Serverless is essentially a big leap for interpreted, and single threaded languages. Serverless allows us to write scalable and fast architecture without going too deep into built threaded problems. The initialization of interpreted languages, such Python or JS, are fast. Serverless functions can run in many instances in parallel and can scale based on predefined traffic, processing or other needs. It allows to control concurrency, and also allows to optimize the use of the functions.
Serverless will continue to be matured. It is expected the performance will be improved, especially cold start, the size, stability and further cost optimization. The security will be further enhanced.
There may come better support for GPU. Machine learning applications are thus severely limited by not supported GPUs.
Adoption of serverless architecture is gaining a lot of momentum. More and more companies are moving towards serverless.
Some trends regarding serverless:
Serverless will be widely adopted
When looking at the adoption rate, and improvements in serverless computing, we can predict that it will be pervasive in cloud solutions. Serverless will continue to have more programming language support, as well as more options for compute and memory resources. The trend looks very clear that serverless is going to be used widely.

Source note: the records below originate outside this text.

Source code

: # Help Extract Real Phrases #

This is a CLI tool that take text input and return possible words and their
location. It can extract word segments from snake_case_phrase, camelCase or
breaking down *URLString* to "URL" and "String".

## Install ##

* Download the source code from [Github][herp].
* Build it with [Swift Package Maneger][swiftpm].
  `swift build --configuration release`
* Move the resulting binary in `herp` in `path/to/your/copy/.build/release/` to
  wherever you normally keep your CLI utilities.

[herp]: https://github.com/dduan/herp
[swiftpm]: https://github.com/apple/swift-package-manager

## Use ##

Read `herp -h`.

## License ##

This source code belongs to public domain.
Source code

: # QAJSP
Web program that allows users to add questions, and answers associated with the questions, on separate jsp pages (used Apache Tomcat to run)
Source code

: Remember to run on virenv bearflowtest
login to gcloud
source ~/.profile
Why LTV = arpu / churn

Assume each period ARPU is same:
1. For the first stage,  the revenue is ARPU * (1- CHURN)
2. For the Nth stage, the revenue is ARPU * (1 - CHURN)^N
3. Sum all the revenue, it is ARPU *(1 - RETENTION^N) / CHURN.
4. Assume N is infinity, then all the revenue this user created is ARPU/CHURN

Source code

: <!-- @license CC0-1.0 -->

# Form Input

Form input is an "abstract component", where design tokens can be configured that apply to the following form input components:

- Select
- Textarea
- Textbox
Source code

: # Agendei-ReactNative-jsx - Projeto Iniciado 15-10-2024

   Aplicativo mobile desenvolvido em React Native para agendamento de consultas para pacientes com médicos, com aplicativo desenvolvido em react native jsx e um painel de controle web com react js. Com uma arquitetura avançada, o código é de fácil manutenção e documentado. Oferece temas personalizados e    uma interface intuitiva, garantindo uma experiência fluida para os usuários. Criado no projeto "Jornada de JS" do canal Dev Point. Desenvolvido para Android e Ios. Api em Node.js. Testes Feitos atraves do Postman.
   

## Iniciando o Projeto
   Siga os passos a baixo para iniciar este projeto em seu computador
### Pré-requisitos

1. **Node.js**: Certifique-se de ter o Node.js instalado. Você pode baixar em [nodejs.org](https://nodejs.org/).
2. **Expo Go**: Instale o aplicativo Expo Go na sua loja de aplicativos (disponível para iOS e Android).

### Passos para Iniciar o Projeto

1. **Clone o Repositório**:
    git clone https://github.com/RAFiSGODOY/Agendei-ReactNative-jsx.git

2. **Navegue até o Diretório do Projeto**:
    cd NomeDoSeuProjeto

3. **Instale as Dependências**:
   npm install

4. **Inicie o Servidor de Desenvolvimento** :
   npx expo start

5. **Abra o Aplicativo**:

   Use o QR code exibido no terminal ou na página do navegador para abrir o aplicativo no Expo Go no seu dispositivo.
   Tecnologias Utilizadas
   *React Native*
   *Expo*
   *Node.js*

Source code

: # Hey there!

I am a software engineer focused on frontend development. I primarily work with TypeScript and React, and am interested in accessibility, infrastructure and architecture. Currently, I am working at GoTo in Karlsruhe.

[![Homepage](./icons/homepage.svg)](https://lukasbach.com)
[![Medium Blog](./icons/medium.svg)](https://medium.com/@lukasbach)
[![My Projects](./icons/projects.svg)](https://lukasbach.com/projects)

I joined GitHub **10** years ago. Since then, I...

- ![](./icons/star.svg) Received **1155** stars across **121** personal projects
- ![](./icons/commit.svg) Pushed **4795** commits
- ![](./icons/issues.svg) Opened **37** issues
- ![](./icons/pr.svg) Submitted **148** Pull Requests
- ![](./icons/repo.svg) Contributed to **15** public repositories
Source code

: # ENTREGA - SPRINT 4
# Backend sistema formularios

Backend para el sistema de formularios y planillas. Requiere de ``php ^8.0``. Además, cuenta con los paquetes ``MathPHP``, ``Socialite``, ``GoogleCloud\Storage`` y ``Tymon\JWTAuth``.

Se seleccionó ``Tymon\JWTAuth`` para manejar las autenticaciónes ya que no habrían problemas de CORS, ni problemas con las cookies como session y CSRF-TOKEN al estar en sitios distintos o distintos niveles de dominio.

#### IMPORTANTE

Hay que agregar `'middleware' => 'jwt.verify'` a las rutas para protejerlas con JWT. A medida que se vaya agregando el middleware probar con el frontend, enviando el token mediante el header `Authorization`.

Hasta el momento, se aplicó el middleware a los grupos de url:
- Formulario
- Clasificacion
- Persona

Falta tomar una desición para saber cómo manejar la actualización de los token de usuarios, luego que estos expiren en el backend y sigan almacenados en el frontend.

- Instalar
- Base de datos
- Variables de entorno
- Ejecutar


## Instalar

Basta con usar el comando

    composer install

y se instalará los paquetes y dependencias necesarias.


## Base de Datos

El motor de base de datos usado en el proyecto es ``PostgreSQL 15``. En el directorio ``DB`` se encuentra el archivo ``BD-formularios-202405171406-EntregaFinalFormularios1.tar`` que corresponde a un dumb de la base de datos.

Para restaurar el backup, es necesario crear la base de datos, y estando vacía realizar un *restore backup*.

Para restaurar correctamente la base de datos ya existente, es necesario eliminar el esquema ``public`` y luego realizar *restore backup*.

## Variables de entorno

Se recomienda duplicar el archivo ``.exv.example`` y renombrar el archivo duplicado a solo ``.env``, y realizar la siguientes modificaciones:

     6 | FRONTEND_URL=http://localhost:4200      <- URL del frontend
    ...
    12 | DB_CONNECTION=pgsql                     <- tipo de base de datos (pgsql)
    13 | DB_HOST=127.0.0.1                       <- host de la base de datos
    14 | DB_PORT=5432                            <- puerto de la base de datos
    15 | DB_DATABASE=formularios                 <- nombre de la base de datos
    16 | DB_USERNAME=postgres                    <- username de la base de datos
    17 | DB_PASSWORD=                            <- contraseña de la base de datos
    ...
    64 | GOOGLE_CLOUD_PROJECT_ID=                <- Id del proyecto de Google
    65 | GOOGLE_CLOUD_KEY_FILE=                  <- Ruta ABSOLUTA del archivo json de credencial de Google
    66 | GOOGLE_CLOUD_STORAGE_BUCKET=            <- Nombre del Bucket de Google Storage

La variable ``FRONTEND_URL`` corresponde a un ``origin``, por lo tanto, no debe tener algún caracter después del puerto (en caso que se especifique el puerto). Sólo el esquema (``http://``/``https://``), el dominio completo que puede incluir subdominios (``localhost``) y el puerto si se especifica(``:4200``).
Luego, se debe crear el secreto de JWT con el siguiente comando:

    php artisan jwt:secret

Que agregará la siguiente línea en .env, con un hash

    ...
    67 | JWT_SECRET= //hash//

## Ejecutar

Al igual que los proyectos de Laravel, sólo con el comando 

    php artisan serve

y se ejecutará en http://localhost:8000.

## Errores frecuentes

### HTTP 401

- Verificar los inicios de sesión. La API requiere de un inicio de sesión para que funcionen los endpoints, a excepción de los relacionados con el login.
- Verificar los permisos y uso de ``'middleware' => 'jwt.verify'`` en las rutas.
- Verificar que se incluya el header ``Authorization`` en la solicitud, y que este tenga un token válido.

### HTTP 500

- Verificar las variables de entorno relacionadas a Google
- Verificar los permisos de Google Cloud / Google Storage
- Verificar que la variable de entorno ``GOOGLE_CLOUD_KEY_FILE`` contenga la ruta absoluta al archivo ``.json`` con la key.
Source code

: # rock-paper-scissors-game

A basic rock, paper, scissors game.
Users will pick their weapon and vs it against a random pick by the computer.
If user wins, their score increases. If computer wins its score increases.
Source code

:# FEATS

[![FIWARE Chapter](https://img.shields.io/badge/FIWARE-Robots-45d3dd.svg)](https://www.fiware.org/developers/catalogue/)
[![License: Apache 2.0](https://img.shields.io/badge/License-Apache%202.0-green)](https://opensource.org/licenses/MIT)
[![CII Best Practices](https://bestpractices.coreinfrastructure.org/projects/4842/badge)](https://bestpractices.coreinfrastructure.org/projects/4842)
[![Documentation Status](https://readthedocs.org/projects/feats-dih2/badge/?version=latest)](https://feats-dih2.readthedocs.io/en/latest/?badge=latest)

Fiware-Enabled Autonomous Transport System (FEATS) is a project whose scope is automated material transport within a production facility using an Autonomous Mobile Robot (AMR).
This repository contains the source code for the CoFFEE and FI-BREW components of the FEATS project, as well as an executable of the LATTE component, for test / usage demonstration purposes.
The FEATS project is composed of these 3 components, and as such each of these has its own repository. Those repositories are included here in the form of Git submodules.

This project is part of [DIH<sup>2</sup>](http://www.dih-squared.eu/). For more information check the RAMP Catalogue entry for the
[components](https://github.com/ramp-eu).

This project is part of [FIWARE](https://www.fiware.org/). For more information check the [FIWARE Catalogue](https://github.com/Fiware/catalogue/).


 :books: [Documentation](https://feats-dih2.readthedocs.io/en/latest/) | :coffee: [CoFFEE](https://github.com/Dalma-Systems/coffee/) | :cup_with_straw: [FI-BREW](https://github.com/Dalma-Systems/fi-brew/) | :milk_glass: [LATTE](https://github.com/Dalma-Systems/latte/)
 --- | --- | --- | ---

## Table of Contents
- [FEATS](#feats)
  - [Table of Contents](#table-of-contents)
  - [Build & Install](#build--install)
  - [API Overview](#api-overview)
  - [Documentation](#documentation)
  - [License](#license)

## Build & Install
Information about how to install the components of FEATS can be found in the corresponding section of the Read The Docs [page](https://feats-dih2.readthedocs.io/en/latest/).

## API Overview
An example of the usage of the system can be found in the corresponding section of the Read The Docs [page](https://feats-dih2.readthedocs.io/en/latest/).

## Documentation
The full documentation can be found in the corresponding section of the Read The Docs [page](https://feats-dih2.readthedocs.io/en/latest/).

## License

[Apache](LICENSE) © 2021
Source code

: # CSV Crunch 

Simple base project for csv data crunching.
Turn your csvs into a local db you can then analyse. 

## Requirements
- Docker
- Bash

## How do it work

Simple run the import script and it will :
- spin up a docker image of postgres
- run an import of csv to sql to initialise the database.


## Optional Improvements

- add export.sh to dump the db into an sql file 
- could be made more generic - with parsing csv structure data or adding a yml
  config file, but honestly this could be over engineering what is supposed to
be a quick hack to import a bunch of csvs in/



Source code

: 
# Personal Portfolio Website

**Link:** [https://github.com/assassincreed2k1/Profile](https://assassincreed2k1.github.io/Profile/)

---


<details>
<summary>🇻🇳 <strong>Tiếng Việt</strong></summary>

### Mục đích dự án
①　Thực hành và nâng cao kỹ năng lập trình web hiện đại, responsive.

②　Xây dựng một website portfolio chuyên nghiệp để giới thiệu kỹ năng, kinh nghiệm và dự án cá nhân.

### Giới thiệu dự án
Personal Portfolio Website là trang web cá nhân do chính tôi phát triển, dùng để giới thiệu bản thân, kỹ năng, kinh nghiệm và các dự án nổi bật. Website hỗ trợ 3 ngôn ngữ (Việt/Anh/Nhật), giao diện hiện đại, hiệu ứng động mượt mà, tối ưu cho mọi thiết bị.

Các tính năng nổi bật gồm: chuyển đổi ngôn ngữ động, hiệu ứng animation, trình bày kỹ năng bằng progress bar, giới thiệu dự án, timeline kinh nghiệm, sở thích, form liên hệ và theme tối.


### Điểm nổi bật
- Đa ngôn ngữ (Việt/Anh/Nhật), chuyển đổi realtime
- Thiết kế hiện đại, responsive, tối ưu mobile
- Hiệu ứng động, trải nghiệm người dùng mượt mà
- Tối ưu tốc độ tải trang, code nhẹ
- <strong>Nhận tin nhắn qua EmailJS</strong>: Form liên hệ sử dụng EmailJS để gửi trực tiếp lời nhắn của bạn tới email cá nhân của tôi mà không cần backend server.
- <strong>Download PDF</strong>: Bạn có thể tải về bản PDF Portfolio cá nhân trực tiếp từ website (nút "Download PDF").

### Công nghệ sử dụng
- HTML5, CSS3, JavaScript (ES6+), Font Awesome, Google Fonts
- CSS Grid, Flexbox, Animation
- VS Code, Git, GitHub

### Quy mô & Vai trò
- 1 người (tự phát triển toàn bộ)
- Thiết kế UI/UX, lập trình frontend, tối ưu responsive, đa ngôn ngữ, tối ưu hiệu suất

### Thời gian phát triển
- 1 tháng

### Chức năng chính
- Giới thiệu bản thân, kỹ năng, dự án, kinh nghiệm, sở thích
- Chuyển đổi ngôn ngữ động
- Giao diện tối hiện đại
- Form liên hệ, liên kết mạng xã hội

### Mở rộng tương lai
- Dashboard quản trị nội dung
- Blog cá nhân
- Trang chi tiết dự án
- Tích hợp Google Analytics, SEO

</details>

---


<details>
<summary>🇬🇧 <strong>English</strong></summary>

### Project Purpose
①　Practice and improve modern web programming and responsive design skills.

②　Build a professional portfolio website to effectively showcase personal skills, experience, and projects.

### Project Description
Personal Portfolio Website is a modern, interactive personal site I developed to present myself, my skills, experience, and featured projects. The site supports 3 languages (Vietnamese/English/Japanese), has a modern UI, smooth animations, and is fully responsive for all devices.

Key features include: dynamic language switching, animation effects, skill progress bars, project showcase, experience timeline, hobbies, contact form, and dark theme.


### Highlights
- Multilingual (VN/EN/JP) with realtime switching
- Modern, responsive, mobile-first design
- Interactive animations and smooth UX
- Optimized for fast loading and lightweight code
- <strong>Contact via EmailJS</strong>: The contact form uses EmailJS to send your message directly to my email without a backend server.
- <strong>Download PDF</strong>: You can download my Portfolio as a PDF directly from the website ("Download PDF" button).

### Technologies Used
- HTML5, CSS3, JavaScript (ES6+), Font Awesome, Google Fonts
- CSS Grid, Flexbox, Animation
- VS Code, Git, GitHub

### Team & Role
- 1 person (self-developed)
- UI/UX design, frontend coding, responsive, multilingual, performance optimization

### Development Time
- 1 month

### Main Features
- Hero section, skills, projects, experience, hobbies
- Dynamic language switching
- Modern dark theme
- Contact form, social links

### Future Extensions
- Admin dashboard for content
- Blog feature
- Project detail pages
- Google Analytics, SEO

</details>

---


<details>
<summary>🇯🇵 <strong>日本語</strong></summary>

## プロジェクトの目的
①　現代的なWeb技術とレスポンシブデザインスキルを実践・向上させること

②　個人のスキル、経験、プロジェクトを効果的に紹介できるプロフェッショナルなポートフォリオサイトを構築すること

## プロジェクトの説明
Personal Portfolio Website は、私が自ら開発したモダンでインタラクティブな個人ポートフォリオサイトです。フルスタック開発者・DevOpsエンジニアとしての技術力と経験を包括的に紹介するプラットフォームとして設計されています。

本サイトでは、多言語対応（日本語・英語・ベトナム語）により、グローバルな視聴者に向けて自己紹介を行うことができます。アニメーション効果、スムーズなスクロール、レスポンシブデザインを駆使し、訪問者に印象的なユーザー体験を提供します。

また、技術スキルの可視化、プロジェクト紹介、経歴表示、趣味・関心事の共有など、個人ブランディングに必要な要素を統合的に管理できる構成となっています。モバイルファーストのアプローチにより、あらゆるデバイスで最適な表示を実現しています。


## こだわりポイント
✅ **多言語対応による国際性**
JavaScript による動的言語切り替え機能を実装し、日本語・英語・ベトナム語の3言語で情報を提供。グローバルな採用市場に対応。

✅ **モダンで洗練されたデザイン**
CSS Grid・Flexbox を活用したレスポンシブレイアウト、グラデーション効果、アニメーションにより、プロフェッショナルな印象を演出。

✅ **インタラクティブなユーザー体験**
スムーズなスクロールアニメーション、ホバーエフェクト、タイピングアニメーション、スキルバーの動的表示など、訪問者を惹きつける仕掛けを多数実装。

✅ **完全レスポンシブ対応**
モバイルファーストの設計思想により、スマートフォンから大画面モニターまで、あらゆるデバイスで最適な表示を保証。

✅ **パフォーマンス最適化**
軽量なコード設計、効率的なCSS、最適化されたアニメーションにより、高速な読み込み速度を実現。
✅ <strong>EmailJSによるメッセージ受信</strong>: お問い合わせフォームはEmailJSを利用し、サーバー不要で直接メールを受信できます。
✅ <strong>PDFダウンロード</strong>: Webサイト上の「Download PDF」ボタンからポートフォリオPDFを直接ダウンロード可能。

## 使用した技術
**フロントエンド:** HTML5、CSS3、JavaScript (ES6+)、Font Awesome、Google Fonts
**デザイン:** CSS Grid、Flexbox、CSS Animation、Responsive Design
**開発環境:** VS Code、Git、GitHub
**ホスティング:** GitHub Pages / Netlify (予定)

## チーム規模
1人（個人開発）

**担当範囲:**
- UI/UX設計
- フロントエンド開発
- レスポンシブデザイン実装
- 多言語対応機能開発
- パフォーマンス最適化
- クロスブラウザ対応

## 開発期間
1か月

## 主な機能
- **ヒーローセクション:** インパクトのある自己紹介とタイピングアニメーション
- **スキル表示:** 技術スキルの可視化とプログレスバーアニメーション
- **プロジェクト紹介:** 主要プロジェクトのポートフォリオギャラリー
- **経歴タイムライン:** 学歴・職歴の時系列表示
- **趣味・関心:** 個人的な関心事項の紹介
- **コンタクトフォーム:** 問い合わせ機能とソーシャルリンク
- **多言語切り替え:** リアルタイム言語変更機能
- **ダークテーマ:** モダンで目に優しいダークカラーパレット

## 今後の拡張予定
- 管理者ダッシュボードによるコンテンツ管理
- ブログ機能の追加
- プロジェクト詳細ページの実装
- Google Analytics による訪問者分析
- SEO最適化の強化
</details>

Serverless and containers will be closely integrated
Serverless is considered to be the next evolution of containers, but the importance of containers will continue to exist. In many cases both serverless and containers will be complementing and improving overall performance of the system. Containers brought a lot of innovation to application development and services in respect to agile delivery, as well as brought a lot of convenience in building and delivering applications.
If containers are organized as microservice then they basically are serverless. In case a microservice is compute or GPU heavy then containers can be integrated to the whole serverless philosophy.
One should also keep in consideration that containers are also the building blocks for serverless. The improvements in containers will also benefit serverless framework.
Serverless will continue to improve price:performance
Serverless is basically pay and go service. The amount of performance per event will further increase.
Final words
Building a stable and scalable backend requires several considerations. It requires a great deal of understanding of hardware, operating system environment, cloud services and cloud computing architectures, and most importantly present and future requirements for the application.
In this article I tried to walk through the historical background of the hardware, operating system environment, virtual machines, containers and lastly the serverless computing. Hopefully, this will give an overall good understanding of how backend design evolved over the time.
Cloud computing made a huge leap in terms of performance, productivity and service delivery. This trend will continue further. In future, we will see more cloud providers coming and offering different services. Many companies already rely on multi-cloud providers. Companies tend to choose which fits their cost performance matrix.